Walter Burley Griffin (1876–1937)

Entry 29
Chicago, USA

Griffin graduated from the University of Illinois as an architect and land planner in 1899. He was greatly impressed by Daniel Burnham’s design for the 1893 Chicago Columbian Exposition’s White City. The influence of the City Beautiful movement is apparent in his design for Canberra. Griffin worked in Frank Lloyd Wright’s Oak Park studio from 1901 to 1906, where he met Marion Mahony, who became his wife. He set up practice in Steinway Hall, Chicago, designing buildings and communities, including Rock Glen and the New Trier community in Winnetka, Illinois. After winning the competition, Griffin came to Australia in 1913 to be federal capital director of construction, until 1920. He drew up town plans for Leeton and Griffith in New South Wales. He also designed several buildings in Melbourne, including the Capitol Theatre and Newman College in the University of Melbourne, and the community at Castlecrag on Sydney’s North Shore, as well as several municipal incinerators. Griffin went to India in 1936 to design a new library for the University of Lucknow. Only one building he designed – a newspaper office and plant – was ever built, in India. He died in Lucknow in December 1937.

Marion Mahony Griffin was responsible for the exquisite watercolour renderings that illustrated Griffin’s plan for the Australian capital. The second woman architect to graduate from Massachusetts Institute of Technology, she worked for nine years in Frank Lloyd Wright’s studio. She left Wright’s studio in 1909. Marion Mahony Griffin’s influence on the plan for Australia’s federal capital is difficult to determine.
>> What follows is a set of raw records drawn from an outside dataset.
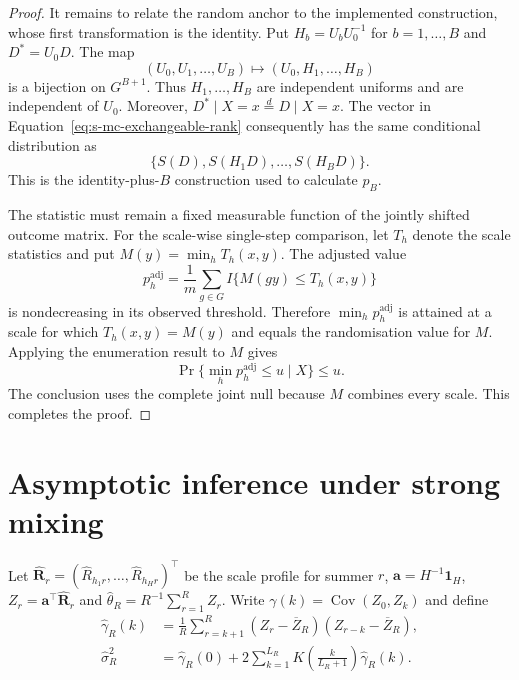 \documentclass[namedate,webpdf,modern,mediumone]{oup-authoring-template}
\theoremstyle{thmstyleone}
\begin{document}
\begin{proof}
It remains to relate the random anchor to the implemented construction, whose
first transformation is the identity. Put $H_b=U_bU_0^{-1}$ for
$b=1,\ldots,B$ and $D^*=U_0D$. The map
\[
 (U_0,U_1,\ldots,U_B)\longmapsto(U_0,H_1,\ldots,H_B)
\]
is a bijection on $G^{B+1}$. Thus $H_1,\ldots,H_B$ are independent uniforms
and are independent of $U_0$. Moreover,
$D^*\mid X=x\overset d=D\mid X=x$. The vector in
Equation~\eqref{eq:s-mc-exchangeable-rank} consequently has the same
conditional distribution as
\[
 \{S(D),S(H_1D),\ldots,S(H_BD)\}.
\]
This is the identity-plus-$B$ construction used to calculate $p_B$.

The statistic must remain a fixed measurable function of the jointly shifted
outcome matrix. For the scale-wise single-step comparison, let $T_h$ denote
the scale statistics and put $M(y)=\min_hT_h(x,y)$. The adjusted value
\[
 p_h^{\mathrm{adj}}=\frac{1}{m}\sum_{g\in G}
 I\{M(gy)\leq T_h(x,y)\}
\]
is nondecreasing in its observed threshold. Therefore
$\min_h p_h^{\mathrm{adj}}$ is attained at a scale for which
$T_h(x,y)=M(y)$ and equals the randomisation value for $M$. Applying the
enumeration result to $M$ gives
\[
 \Pr\{\min_h p_h^{\mathrm{adj}}\leq u\mid X\}\leq u.
\]
The conclusion uses the complete joint null because $M$ combines every
scale. This completes the proof.
\end{proof}

\section{Asymptotic inference under strong mixing}
\label{sec:process-proof}

Let
$\widehat{\boldsymbol R}_r=(\widehat R_{h_1r},\ldots,
\widehat R_{h_Hr})^\top$ be the scale profile for summer $r$,
$\boldsymbol a=H^{-1}\boldsymbol 1_H$,
$Z_r=\boldsymbol a^\top\widehat{\boldsymbol R}_r$ and
$\widehat\theta_R=R^{-1}\sum_{r=1}^RZ_r$. Write
$\gamma(k)=\operatorname{Cov}(Z_0,Z_k)$ and define
\begin{align}
 \widehat\gamma_R(k)
 &=\frac{1}{R}\sum_{r=k+1}^R
 (Z_r-\overline Z_R)(Z_{r-k}-\overline Z_R), \nonumber\\
 \widehat\sigma_R^2
 &=\widehat\gamma_R(0)+2\sum_{k=1}^{L_R}
 K\left(\frac{k}{L_R+1}\right)\widehat\gamma_R(k).
 \label{eq:s-hac-estimator}
\end{align}
\end{document}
She created the renderings, so her work was very important in the overall presentation of the design.

Griffin’s plan uses the natural topography of the site. Two dams create three bodies of water (the lake), further defined by two principal thoroughfares converging on Capital Hill and linking the two parts of the city north and south of the central water feature. The existing hills and mountains are used to establish the outlines of the plan, defining three axes – a Land Axis, a Water Axis and a Municipal Axis. Within and bordering the great triangle – formed by two avenues crossing the lake and the Municipal Axis connecting them – are most of the major capital city buildings, with the most important those of the Commonwealth.